Dataset entries
══════════════════════════════

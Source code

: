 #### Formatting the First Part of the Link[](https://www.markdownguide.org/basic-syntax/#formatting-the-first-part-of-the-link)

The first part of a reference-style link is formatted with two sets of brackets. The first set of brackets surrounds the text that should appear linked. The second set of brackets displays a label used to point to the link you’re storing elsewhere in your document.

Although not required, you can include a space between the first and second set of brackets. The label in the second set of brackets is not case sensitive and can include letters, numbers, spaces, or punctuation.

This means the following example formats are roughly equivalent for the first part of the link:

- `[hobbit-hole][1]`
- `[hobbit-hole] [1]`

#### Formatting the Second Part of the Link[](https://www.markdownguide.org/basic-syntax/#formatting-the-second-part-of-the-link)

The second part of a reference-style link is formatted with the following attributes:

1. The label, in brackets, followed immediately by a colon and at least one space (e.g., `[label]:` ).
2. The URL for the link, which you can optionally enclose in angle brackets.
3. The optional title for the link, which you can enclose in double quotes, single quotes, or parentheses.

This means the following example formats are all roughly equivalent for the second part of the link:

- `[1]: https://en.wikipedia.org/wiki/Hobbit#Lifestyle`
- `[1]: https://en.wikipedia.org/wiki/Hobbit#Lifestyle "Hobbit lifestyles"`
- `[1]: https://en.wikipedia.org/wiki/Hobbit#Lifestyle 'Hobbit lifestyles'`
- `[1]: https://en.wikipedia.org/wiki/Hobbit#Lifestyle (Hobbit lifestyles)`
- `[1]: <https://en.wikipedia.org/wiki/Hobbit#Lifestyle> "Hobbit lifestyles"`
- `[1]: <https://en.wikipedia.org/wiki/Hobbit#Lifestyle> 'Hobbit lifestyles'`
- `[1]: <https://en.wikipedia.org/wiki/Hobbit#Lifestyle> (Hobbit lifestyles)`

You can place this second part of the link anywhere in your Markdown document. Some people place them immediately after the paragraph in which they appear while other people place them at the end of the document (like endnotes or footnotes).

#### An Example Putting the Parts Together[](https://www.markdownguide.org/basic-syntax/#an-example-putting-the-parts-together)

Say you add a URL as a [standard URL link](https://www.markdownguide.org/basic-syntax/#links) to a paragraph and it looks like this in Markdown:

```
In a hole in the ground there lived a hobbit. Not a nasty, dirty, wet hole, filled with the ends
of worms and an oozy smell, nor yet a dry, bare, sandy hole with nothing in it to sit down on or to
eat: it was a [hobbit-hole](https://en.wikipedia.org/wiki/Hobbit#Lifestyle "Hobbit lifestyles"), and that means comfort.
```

══════════════════════════════

# What you will do
Copy exactly. The range runs from the line containing "The second part of a" through the last line of the data.

# The answer
The second part of a reference-style link is formatted with the following attributes:

1. The label, in brackets, followed immediately by a colon and at least one space (e.g., `[label]:` ).
2. The URL for the link, which you can optionally enclose in angle brackets.
3. The optional title for the link, which you can enclose in double quotes, single quotes, or parentheses.

This means the following example formats are all roughly equivalent for the second part of the link:

- `[1]: https://en.wikipedia.org/wiki/Hobbit#Lifestyle`
- `[1]: https://en.wikipedia.org/wiki/Hobbit#Lifestyle "Hobbit lifestyles"`
- `[1]: https://en.wikipedia.org/wiki/Hobbit#Lifestyle 'Hobbit lifestyles'`
- `[1]: https://en.wikipedia.org/wiki/Hobbit#Lifestyle (Hobbit lifestyles)`
- `[1]: <https://en.wikipedia.org/wiki/Hobbit#Lifestyle> "Hobbit lifestyles"`
- `[1]: <https://en.wikipedia.org/wiki/Hobbit#Lifestyle> 'Hobbit lifestyles'`
- `[1]: <https://en.wikipedia.org/wiki/Hobbit#Lifestyle> (Hobbit lifestyles)`

You can place this second part of the link anywhere in your Markdown document. Some people place them immediately after the paragraph in which they appear while other people place them at the end of the document (like endnotes or footnotes).

#### An Example Putting the Parts Together[](https://www.markdownguide.org/basic-syntax/#an-example-putting-the-parts-together)

Say you add a URL as a [standard URL link](https://www.markdownguide.org/basic-syntax/#links) to a paragraph and it looks like this in Markdown:

```
In a hole in the ground there lived a hobbit. Not a nasty, dirty, wet hole, filled with the ends
of worms and an oozy smell, nor yet a dry, bare, sandy hole with nothing in it to sit down on or to
eat: it was a [hobbit-hole](https://en.wikipedia.org/wiki/Hobbit#Lifestyle "Hobbit lifestyles"), and that means comfort.
```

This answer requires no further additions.